┏━━

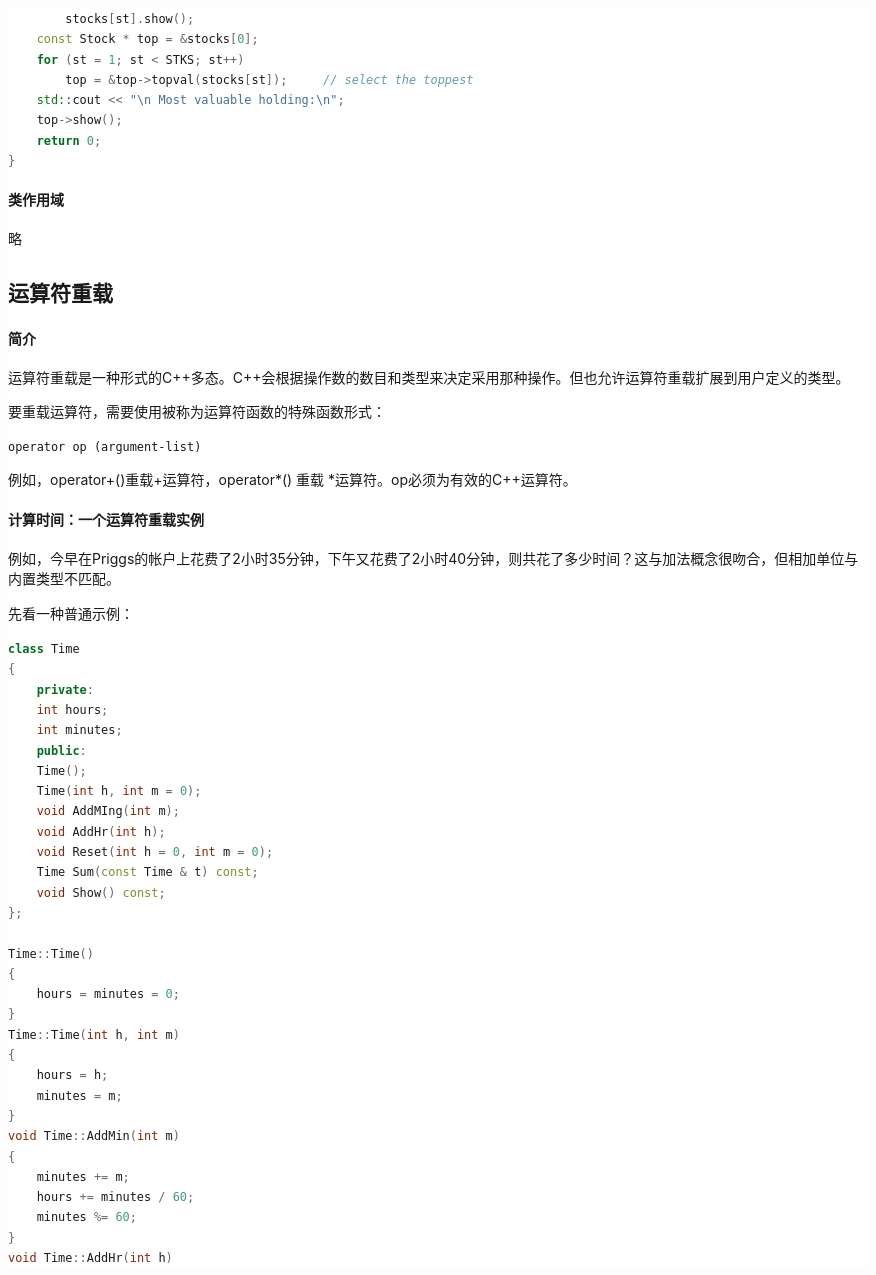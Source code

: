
```c++
        stocks[st].show();
    const Stock * top = &stocks[0];
    for (st = 1; st < STKS; st++)
        top = &top->topval(stocks[st]);		// select the toppest
    std::cout << "\n Most valuable holding:\n";
    top->show();
    return 0;
}
```

#### 类作用域

略



## 运算符重载



#### 简介

运算符重载是一种形式的C++多态。C++会根据操作数的数目和类型来决定采用那种操作。但也允许运算符重载扩展到用户定义的类型。

要重载运算符，需要使用被称为运算符函数的特殊函数形式：

`operator op (argument-list)`

例如，operator+()重载+运算符，operator*() 重载 *运算符。op必须为有效的C++运算符。

#### 计算时间：一个运算符重载实例

例如，今早在Priggs的帐户上花费了2小时35分钟，下午又花费了2小时40分钟，则共花了多少时间？这与加法概念很吻合，但相加单位与内置类型不匹配。

先看一种普通示例：

```C++
class Time
{
    private:
    int hours;
    int minutes;
    public:
    Time();
    Time(int h, int m = 0);
    void AddMIng(int m);
    void AddHr(int h);
    void Reset(int h = 0, int m = 0);
    Time Sum(const Time & t) const;
    void Show() const;
};

Time::Time()
{
    hours = minutes = 0;
}
Time::Time(int h, int m)
{
    hours = h;
    minutes = m;
}
void Time::AddMin(int m)
{
    minutes += m;
    hours += minutes / 60;
    minutes %= 60;
}
void Time::AddHr(int h)
```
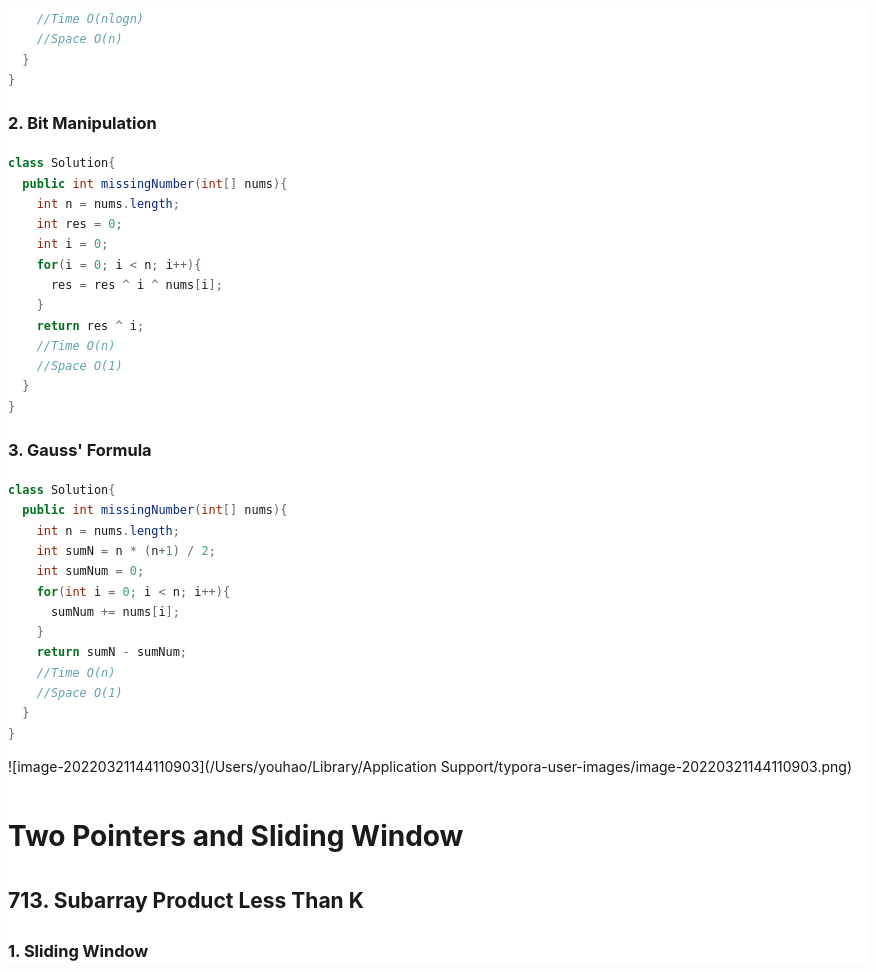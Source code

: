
 ```java
    //Time O(nlogn)
    //Space O(n)
  }
}
```

### 2. Bit Manipulation

```java
class Solution{
  public int missingNumber(int[] nums){
    int n = nums.length;
    int res = 0;
    int i = 0;
    for(i = 0; i < n; i++){
      res = res ^ i ^ nums[i];
    }
    return res ^ i;
    //Time O(n)
    //Space O(1)
  }
}
```

### 3. Gauss' Formula 

```java
class Solution{
  public int missingNumber(int[] nums){
    int n = nums.length;
    int sumN = n * (n+1) / 2;
    int sumNum = 0;
    for(int i = 0; i < n; i++){
      sumNum += nums[i];
    }
    return sumN - sumNum;
    //Time O(n)
    //Space O(1)
  }
}
```

![image-20220321144110903](/Users/youhao/Library/Application Support/typora-user-images/image-20220321144110903.png)



# Two Pointers and Sliding Window

## 713. Subarray Product Less Than K

### 1. Sliding Window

┗━━

Please give the number of lines above in which the word "Time" appears, without any other text.

**Written response:** 11